Sunday, 2 August 2015

quantum spin - Has anyone tried to incorporate the electrons magnetic dipole moment into the atomic orbital theory?


The Pauli exclusion principle is related to the electrons spin. The quantum numbers are complete only with the spin quantum number. I am curious whether anyone has attempted to relate the intrinsic property of the magnetic moment of the electron to the above-mentioned properties of spin.


If there aren’t sources, I have an additional question. How one imagine the orientation of the magnetic dipoles of the electrons in each shell? If one does not deny these dipole moments (and there is no reason for that?) then we would also have to deal with their effects.



Answer



To be crystal clear:




Has anyone tried to incorporate the electrons magnetic dipole moment into the atomic orbital theory?



YES. They've tried and they've succeeded. The electron's spin magnetic dipole is a standard part of atomic physics and quantum chemistry. Anybody attempting to claim that this isn't the case is simply describing their own ignorance about atomic physics rather than the subject as it is known.

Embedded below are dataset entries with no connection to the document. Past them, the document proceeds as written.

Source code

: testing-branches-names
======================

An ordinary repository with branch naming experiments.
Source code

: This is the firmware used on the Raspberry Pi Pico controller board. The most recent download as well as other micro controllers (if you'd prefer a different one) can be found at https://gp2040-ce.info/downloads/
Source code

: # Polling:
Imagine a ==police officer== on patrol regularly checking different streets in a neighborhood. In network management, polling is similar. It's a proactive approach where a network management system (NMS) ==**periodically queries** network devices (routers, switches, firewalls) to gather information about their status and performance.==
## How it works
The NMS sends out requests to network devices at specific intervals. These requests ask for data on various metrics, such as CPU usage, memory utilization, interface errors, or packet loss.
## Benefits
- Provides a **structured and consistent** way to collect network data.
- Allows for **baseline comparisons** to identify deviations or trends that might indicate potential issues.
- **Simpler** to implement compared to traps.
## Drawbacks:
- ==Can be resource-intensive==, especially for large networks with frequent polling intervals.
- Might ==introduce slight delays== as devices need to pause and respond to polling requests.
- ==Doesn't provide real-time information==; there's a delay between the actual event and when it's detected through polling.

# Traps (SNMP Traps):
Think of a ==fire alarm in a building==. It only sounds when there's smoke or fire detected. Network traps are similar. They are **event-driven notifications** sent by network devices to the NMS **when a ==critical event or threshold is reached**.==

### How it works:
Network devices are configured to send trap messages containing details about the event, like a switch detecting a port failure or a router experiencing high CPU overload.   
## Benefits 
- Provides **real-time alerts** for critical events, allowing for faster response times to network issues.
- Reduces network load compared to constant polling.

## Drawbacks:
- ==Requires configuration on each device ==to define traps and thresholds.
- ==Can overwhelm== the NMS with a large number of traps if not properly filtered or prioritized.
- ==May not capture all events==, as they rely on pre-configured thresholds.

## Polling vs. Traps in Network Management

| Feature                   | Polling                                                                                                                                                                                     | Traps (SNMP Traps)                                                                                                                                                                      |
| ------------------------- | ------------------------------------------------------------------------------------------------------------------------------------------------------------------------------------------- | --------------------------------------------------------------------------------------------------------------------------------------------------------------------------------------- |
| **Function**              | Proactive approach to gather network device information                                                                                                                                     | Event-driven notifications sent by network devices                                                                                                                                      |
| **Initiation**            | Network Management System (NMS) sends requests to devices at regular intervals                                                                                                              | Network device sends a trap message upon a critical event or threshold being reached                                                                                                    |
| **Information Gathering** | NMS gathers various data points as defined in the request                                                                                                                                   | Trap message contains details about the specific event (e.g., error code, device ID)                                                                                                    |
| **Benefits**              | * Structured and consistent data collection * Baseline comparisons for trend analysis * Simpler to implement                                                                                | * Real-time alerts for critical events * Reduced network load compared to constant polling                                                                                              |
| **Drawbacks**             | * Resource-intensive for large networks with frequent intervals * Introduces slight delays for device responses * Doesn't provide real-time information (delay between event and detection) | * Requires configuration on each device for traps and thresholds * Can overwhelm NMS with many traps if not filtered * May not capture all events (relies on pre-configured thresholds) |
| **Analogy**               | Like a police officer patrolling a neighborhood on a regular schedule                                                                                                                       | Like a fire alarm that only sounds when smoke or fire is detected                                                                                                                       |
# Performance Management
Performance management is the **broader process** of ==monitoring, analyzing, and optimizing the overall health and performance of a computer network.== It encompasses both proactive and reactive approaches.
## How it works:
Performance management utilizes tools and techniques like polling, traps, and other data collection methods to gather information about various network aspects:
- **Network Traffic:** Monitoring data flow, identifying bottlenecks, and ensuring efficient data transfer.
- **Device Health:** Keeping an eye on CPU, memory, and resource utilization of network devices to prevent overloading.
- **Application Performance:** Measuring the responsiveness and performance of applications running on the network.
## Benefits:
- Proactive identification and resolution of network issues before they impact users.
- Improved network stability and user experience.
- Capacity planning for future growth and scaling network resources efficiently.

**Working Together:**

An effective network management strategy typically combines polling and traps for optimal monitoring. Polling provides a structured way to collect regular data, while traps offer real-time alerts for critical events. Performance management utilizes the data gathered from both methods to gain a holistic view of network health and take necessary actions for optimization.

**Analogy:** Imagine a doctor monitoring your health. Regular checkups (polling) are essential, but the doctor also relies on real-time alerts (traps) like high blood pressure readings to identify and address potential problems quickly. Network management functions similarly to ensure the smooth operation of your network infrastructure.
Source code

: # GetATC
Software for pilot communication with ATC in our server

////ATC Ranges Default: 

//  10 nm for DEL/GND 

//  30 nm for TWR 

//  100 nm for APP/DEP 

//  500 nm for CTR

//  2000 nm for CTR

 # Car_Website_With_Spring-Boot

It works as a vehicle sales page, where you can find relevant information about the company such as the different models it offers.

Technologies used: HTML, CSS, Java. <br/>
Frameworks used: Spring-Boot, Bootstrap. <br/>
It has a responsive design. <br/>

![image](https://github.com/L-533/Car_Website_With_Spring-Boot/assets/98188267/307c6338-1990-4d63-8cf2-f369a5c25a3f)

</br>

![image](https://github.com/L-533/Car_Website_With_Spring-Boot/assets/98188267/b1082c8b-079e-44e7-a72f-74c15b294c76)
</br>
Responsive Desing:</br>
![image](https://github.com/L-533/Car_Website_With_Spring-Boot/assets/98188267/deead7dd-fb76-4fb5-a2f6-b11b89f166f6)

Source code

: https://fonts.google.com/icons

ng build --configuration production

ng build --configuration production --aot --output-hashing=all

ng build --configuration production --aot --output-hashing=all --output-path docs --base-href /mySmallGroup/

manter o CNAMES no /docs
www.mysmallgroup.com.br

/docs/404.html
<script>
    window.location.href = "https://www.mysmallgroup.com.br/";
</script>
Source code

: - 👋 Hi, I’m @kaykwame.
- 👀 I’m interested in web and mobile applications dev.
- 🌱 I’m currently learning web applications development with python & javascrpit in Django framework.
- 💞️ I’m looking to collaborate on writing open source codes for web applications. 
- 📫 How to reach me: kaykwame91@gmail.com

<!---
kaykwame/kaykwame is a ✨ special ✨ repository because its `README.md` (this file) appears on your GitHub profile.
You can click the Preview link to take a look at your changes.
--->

Also, to be crystal clear:



  • The effects are perfectly well-known and have been described for the past 80+ years, but still


  • The effects are weak, and they are secondary to all sorts of other interactions that happen in atoms, including:



    • The electrostatic interaction between the electrons and the nucleus


    • The kinetic energy of the electrons

    • The electrostatic interaction between the electrons

    • The Pauli exclusion principle

    • The coupling between the (spin-induced) magnetic dipole moment of the electron and the magnetic dipole moment associated with the orbital motion of the electron (a.k.a. spin-orbit coupling)

    • The relativistic effects associated with the kinetic energy of the electrons, particularly in inner shells of large atoms

    • The effects caused by coupling to the QED vacuum (a.k.a. the Lamb shift)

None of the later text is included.